Like an aging pop star, price benchmarks have to re-invent themselves from time to time to maintain their status. The Dated Brent marker –– as much a survivor as Cher, still going strong at 76 –– has had successes and setbacks in the past and will undergo yet another transformation by June 2023, courtesy of price reporting agency Platts. You definitely need to pay attention to this change, because Dated Brent is used as a pricing reference not only for several crude oil streams sold around the world, but also for other commodities such as LNG, fuel oil and other refined products and petrochemicals — oh, and financial derivatives too. Also, the latest version of the price marker will include an adjusted price for the U.S.’s prolific West Texas Intermediate (WTI). In today’s RBN blog, we discuss the details and implications of Dated Brent’s latest makeover for traders, refiners and other market participants.
According to Wikipedia, Cher’s career has gone through 13 phases (so far!), beginning with her initial solo breakthrough (with Sonny Bono as her producer) in the early 1960s through her more recent success with Dancing Queen, a hit album in which she covers a slew of ABBA songs. Dated Brent doesn’t have Cher’s longevity (it was created in the 1980s) or as many #1 hits (for Cher, at least one every decade from the ’60s through the 2010s), but it has undergone a significant number of re-dos to help ensure its center-stage role in global energy markets. And don’t question its star status — according to some estimates, Dated Brent is used as a reference for as much as 60% of the world’s crude oil spot or contract transactions.

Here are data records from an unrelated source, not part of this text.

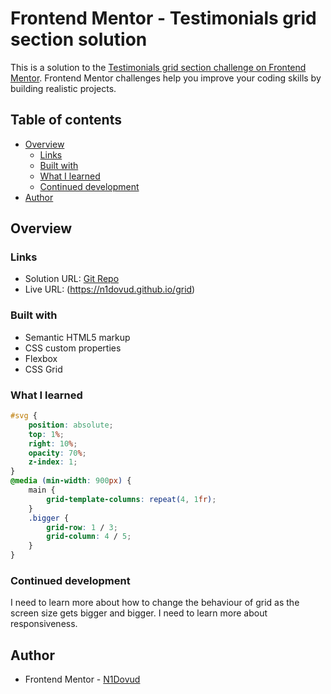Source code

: # Frontend Mentor - Testimonials grid section solution

This is a solution to the [Testimonials grid section challenge on Frontend Mentor](https://www.frontendmentor.io/challenges/testimonials-grid-section-Nnw6J7Un7). Frontend Mentor challenges help you improve your coding skills by building realistic projects. 

## Table of contents

- [Overview](#overview)
  - [Links](#links)
  - [Built with](#built-with)
  - [What I learned](#what-i-learned)
  - [Continued development](#continued-development)
- [Author](#author)

## Overview

### Links

- Solution URL: [Git Repo](https://github.com/N1Dovud/grid)
- Live URL: (https://n1dovud.github.io/grid)


### Built with

- Semantic HTML5 markup
- CSS custom properties
- Flexbox
- CSS Grid

### What I learned


```css
#svg {
    position: absolute;
    top: 1%;
    right: 10%;
    opacity: 70%;
    z-index: 1;
}
@media (min-width: 900px) {
    main {
        grid-template-columns: repeat(4, 1fr);
    }
    .bigger {
        grid-row: 1 / 3;
        grid-column: 4 / 5;
    }
}
```

### Continued development
I need to learn more about how to change the behaviour of grid as the screen size gets bigger and bigger. I need to learn more about responsiveness.

## Author
- Frontend Mentor - [N1Dovud](https://www.frontendmentor.io/profile/N1Dovud)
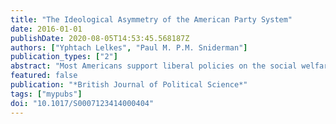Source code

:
 ```yaml
---
title: "The Ideological Asymmetry of the American Party System"
date: 2016-01-01
publishDate: 2020-08-05T14:53:45.568187Z
authors: ["Yphtach Lelkes", "Paul M. P.M. Sniderman"]
publication_types: ["2"]
abstract: "Most Americans support liberal policies on the social welfare agenda, the dominant policy cleavage in American politics. Yet a striking feature of the US party system is its tendency to equilibrium. How, then, does the Republican Party minimize defection on the social welfare agenda? The results of this study illustrate a deep ideological asymmetry between the parties. Republican identifiers are ideologically aware and oriented to a degree that far exceeds their Democratic counterparts. Our investigation, which utilizes cross-sectional, longitudinal and experimental data, demonstrates the role of ideological awareness and involvement in the Republicans' ability to maintain the backing of their supporters even on issues on which the position of the Democratic Party is widely popular. It also exposes two mechanisms, party branding and the use of the status quo as a focal point, that Democrats use to retain or rally support for issues on the social welfare agenda on which the Republican Party's position is widely popular."
featured: false
publication: "*British Journal of Political Science*"
tags: ["mypubs"]
doi: "10.1017/S0007123414000404"
---
```


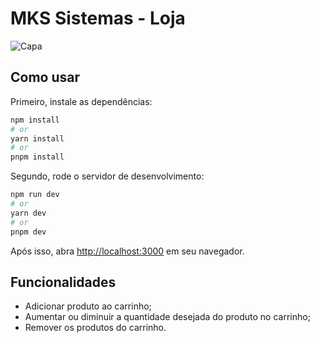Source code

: # MKS Sistemas - Loja
![Capa](https://i.imgur.com/WcEPG6g.png)

## Como usar

Primeiro, instale as dependências:
```bash
npm install
# or
yarn install
# or
pnpm install
```

Segundo, rode o servidor de desenvolvimento:

```bash
npm run dev
# or
yarn dev
# or
pnpm dev
```
Após isso, abra [http://localhost:3000](http://localhost:3000) em seu navegador.

## Funcionalidades
- Adicionar produto ao carrinho;
- Aumentar ou diminuir a quantidade desejada do produto no carrinho;
- Remover os produtos do carrinho.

Ironically, over the last 20 years or so, calculating the Dated Brent price has been one of the most challenging endeavors of the energy industry. That’s because, as the years have worn on, the markets evolved and the older fields producing crude included in the Brent basket have declined, the assessment has also evolved to ensure it’s an accurate representation of the Brent market. We’ve previously published two comprehensive blogs on the subject. The first, titled Wake Up!, fleshed out how the lack of liquidity due to declining Brent production forced price reporting agencies to lengthen the time-frame for price reporting and to include production from other areas. In 2002, after years of declining production in the Brent field in the North Sea between Scotland and Norway, crude oil grades representing nearby Forties and Oseberg production were added, as were Ekofisk and Troll grades in 2007 and 2017, respectively. The second blog, titled Lift Me Up!, explained the elements of the entire “Brent Complex,” which is an intricate pricing system that includes not only spot transactions, but also Forward Brent and Brent Futures, all of them woven together via Contracts for Differences, Dated to Frontlines and Exchange for Physicals. All of the changes to Dated Brent were made after consulting with the market at large and the same has been happening in the latest go-round.